By Erin Ward
My trip to Thailand served as a wonderful enhancement on my nursing education. Not only was I able to complete hands on assessments, but I was also exposed to many different health problems that I have not encountered in the states. My experience thus far with nursing has always been in a controlled setting. I am either in the classroom for lecture, or shadowing a nurse in the hospital. Being placed in a rural environment with limited access to medical supplies, textbooks, and a language barrier on top of that truly made me draw on a nursing “touch” that I didn’t know I possessed. I have heard that when trying to learn a new language, one day it will click and you will actually start thinking in that new language instead of continuously translating in your head. For me, nursing school has been like trying to learn a new language. While I am at the hospital or in lecture, I am constantly trying to sift through the mass amounts of material in my head, trying to translate my book knowledge into my work as a nurse on the floor. This trip made something click for me with nursing. It was the first time that I have been placed in full control of a clinical situation; it made me learn to think like a nurse, observe like a nurse, and interact like a nurse.
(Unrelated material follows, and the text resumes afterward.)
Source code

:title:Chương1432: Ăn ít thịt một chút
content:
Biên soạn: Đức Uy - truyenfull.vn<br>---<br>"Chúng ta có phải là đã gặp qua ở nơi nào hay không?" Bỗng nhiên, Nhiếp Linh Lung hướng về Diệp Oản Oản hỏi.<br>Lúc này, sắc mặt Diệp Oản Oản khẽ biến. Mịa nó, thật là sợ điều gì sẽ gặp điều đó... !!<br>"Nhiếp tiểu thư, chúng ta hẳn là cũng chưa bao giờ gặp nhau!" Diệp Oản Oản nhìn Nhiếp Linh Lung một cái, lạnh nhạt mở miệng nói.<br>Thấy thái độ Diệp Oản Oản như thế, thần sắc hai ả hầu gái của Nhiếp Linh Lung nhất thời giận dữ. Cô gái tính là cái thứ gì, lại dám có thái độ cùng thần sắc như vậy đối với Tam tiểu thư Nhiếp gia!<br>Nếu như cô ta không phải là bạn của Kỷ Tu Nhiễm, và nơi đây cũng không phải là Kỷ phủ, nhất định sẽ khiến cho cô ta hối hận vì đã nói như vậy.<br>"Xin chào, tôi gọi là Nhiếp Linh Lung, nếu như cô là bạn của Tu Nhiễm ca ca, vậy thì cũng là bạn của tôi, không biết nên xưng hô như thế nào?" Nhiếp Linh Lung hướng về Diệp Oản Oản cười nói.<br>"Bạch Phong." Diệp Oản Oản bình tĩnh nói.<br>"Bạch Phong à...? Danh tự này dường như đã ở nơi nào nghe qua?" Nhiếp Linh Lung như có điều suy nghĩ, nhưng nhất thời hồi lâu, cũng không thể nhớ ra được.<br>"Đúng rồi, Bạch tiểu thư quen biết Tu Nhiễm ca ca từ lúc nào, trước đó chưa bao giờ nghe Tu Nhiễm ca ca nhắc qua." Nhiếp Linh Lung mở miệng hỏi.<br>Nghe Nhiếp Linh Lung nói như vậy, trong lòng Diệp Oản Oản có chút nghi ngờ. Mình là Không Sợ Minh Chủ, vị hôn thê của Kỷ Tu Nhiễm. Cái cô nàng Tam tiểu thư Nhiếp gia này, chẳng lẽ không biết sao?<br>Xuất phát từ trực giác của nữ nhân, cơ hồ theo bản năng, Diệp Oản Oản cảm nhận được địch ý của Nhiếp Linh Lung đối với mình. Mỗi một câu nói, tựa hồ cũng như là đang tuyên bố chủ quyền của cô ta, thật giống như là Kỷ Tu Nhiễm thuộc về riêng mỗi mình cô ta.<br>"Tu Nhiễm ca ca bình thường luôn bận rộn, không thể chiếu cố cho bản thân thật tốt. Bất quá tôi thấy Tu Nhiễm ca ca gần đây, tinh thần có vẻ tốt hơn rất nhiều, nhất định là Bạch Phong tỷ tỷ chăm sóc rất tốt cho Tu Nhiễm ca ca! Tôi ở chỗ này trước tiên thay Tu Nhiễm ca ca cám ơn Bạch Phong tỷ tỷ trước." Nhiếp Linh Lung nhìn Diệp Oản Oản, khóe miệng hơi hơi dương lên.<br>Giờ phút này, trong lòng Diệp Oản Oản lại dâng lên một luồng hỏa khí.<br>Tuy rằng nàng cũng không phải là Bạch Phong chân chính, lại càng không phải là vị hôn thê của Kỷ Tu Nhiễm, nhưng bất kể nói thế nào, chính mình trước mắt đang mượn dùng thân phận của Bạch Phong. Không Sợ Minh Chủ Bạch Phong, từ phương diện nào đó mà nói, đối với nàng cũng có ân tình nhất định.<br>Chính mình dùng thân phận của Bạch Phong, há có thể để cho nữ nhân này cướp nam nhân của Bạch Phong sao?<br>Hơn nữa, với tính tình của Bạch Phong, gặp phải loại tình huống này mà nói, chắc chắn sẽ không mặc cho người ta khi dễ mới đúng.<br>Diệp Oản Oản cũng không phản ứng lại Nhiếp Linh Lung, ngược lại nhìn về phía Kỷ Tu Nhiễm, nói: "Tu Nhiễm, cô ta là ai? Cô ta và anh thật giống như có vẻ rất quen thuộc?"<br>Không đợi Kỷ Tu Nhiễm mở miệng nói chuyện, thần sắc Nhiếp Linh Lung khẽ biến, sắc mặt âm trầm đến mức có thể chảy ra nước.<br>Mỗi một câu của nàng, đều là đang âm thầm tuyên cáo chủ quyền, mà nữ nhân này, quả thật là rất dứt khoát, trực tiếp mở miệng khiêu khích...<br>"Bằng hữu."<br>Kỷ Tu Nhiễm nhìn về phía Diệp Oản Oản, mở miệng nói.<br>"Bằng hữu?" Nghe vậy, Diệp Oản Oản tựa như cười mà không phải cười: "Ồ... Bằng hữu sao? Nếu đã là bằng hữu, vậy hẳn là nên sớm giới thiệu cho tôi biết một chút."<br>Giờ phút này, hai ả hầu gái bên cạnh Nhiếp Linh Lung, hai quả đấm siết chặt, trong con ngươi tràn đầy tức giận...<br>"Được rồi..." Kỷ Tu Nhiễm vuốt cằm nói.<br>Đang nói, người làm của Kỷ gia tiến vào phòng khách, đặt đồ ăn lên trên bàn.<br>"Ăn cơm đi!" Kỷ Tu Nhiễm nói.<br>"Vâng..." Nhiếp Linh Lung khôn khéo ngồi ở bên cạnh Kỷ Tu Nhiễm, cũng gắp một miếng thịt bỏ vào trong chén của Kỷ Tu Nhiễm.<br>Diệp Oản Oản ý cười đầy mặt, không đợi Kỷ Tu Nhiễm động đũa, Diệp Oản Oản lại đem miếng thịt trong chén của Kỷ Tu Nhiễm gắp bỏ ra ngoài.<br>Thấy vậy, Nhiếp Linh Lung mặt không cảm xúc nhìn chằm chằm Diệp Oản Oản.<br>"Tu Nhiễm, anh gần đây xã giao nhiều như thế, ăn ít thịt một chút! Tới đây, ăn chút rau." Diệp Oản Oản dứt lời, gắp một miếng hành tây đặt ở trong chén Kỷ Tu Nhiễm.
This trip also exposed me to health care on a global scale, which is knowledge that I had lacked prior to the trip. I was able to compare health care in the states to health care abroad and see where we had exceeded and where we were lacking. I am not convinced that Western medicine, for all of its technology, is superior to health care systems in other countries. It was interesting to see their different priorities and methods; this exposure will hopefully allow me to incorporate a more holistic approach in my future career as a nurse. It also opened up to me the possibility of incorporating global health nursing into my future career, which is a path I had never considered. I loved my experience with global health on this trip and I know that it will continue to impact where and how I work from here on out. I think that I will remember this trip for years to come as the pivotal point in which I gained confidence in my abilities as a future nurse, and excited about the career that I have chosen for myself.